2.1未滅活常規方法檢測標本同加熱滅活后標本結果比較 64份下呼吸道感染標本中，未滅活常規方法檢出至少一種病原體陽性39份，檢出率為60.9%(39/64)，其中RSV陽性標本檢出最多，為23份(35.9%)，其次檢出PIV3陽性11份(17.2%)，ADV陽性2份(3.1%)，PIV1 2份(3.1%)，IFA 2份(3.1%)，其中1份標本為RSV和PIV3兩種病毒混合感染。以未滅活常規DFA檢測結果為準，在未滅活常規方法呈陽性結果的39份標本中，經56 ℃、30 min,56 ℃、60 min,60 ℃、30 min,70 ℃、15 min加熱滅活后均檢測為陽性，不同溫度時間加熱滅活后的陽性符合率均為100.0%(39/39)，未滅活常規方法呈陰性結果的25份標本中，4種方法加熱滅活后均為陰性，陰性符合率為100.0%(25/25)，總符合率為100.0%(64/64)，加熱滅活同未滅活常規檢測方法一致性極好(Kappa=1.000)，且檢出結果差異無統計學意義(P>0.05)。

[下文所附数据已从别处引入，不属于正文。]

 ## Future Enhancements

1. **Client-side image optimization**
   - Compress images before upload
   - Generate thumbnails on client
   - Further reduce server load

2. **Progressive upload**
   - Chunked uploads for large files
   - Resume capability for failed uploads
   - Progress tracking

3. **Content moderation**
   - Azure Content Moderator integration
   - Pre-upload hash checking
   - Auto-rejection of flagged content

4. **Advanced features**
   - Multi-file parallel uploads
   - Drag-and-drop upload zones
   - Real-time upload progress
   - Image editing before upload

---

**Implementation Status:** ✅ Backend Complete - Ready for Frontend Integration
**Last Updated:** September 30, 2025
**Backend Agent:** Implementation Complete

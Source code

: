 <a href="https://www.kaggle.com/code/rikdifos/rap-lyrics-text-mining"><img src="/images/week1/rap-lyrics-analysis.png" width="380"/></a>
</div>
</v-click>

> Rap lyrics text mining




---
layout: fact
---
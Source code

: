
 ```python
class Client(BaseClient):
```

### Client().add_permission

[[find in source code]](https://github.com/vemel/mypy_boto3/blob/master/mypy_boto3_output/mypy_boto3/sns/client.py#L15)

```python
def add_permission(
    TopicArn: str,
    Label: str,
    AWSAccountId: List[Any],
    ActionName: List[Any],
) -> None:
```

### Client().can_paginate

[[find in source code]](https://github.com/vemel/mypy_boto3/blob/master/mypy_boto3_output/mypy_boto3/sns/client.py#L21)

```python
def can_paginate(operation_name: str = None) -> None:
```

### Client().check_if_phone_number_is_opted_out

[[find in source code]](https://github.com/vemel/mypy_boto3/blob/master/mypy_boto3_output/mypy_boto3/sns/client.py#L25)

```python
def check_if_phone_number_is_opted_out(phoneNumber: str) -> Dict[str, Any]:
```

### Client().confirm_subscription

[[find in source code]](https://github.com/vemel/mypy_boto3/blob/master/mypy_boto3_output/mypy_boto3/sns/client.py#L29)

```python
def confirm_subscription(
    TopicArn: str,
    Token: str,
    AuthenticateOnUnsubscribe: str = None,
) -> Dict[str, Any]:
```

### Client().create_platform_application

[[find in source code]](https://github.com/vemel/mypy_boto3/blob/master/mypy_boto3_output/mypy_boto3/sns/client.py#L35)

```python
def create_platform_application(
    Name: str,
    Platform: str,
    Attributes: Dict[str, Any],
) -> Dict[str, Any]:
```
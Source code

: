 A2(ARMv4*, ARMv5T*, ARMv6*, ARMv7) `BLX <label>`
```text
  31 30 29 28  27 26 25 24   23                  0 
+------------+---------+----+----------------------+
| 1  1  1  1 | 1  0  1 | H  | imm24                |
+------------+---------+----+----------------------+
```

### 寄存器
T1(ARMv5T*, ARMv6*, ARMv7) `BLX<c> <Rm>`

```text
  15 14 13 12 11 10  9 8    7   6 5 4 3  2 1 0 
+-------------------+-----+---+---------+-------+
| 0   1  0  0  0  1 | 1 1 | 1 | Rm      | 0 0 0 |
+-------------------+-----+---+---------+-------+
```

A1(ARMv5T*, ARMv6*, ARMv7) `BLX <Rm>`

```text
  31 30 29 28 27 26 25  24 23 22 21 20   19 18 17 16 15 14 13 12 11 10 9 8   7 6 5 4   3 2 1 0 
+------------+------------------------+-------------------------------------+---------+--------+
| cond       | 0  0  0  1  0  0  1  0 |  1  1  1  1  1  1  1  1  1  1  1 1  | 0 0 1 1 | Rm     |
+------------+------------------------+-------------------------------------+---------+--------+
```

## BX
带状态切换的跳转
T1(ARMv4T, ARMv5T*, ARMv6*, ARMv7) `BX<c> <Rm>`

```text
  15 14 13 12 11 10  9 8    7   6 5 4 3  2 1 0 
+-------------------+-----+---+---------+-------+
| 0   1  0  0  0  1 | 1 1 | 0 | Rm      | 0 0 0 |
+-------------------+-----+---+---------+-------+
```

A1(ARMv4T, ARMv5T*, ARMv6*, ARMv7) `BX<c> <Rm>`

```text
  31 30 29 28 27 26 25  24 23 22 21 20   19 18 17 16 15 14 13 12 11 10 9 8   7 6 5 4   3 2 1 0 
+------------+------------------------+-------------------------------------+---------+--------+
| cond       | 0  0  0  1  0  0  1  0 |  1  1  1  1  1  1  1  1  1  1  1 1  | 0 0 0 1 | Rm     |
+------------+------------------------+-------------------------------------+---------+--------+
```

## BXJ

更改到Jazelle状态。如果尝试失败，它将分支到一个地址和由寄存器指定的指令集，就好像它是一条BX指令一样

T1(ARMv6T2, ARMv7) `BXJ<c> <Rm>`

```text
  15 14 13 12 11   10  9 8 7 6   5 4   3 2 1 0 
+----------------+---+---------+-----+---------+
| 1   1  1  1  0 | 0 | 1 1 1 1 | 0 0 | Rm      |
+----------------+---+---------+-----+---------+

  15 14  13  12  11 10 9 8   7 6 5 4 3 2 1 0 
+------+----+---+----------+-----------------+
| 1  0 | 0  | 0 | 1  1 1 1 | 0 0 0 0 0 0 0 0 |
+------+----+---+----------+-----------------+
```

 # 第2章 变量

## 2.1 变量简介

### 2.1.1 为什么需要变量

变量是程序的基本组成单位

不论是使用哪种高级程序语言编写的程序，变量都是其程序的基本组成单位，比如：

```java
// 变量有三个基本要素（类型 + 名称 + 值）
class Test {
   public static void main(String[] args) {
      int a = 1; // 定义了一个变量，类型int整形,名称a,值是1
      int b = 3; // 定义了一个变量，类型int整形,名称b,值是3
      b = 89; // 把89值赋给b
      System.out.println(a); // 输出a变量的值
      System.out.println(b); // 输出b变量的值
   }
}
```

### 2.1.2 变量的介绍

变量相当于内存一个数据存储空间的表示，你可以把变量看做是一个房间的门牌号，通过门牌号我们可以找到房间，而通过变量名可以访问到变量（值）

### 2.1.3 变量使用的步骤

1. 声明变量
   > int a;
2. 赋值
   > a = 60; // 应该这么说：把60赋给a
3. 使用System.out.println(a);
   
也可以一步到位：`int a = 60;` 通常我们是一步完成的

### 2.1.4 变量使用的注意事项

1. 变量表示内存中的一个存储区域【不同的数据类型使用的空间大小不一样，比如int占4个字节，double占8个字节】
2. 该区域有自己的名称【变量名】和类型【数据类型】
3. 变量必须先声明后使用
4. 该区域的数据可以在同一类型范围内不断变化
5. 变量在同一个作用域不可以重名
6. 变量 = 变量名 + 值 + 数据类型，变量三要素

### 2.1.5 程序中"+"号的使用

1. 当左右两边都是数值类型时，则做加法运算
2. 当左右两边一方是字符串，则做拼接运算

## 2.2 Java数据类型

2.2未滅活標本同加熱滅活后標本熒光顯微鏡下形態比較 DFA檢測呼吸道病毒抗原在56 ℃、30 min，56 ℃、60 min，60 ℃、30 min加熱后同未滅活常規方法比較，陽性細胞熒光狀態、陽性細胞數基本一致，沒有明顯差異，見圖1。70 ℃、15 min加熱后比較，陽性細胞數減少明顯、陽性細胞熒光強度可見明顯下降，背景無黏液絲干擾，熒光滴度明顯下降，見圖2。

注：A為未滅活，B為56 ℃、30 min，C為56 ℃、60 min，D為60 ℃、30 min。

注：A為未滅活，B為70 ℃、15 min。

3 討 論

急性呼吸道感染是導致小兒發病和死亡的一個重要原因，其中絕大多數感染由病毒引起，由于這些病毒感染的臨床表現和流行特點相似，難以用臨床癥狀和常規檢測方法進行病原鑒定區分[8]，所以對于引起呼吸道感染的病原體的早期鑒別診斷十分重要，及早干預、診斷與治療，可以降低急性呼吸道感染的發病率及病死率[9]。研究表明，采用DFA檢測7種呼吸道病毒抗原，特異度及靈敏度較高，能為小兒呼吸道病毒感染的早期診斷提供依據[10]，但是由于該方法采用的試驗標本為鼻咽拭子或下呼吸道灌洗液標本，所以在試驗處理標本過程中可能會出現生物安全危害，感染檢驗人員，所以下呼吸道標本的安全處理在實驗室生物安全防護上顯得尤為重要。新型冠狀病毒肺炎疫情暴發以來，對新型冠狀病毒的檢測也給實驗室生物安全帶來巨大風險，《新型冠狀病毒肺炎診療方案(試行第八版)》指出冠狀病毒對紫外線和熱敏感[11]，因此本研究采用56 ℃、30 min，56 ℃、60 min，60 ℃、30 min，70 ℃、15 min加熱滅活前處理標本，并同未滅活常規方法檢測標本進行比較，結果表明，加熱滅活后標本陽性符合率、陰性符合率具有極好的一致性(Kappa=1.000)，兩者檢測結果差異無統計學意義(P>0.05)。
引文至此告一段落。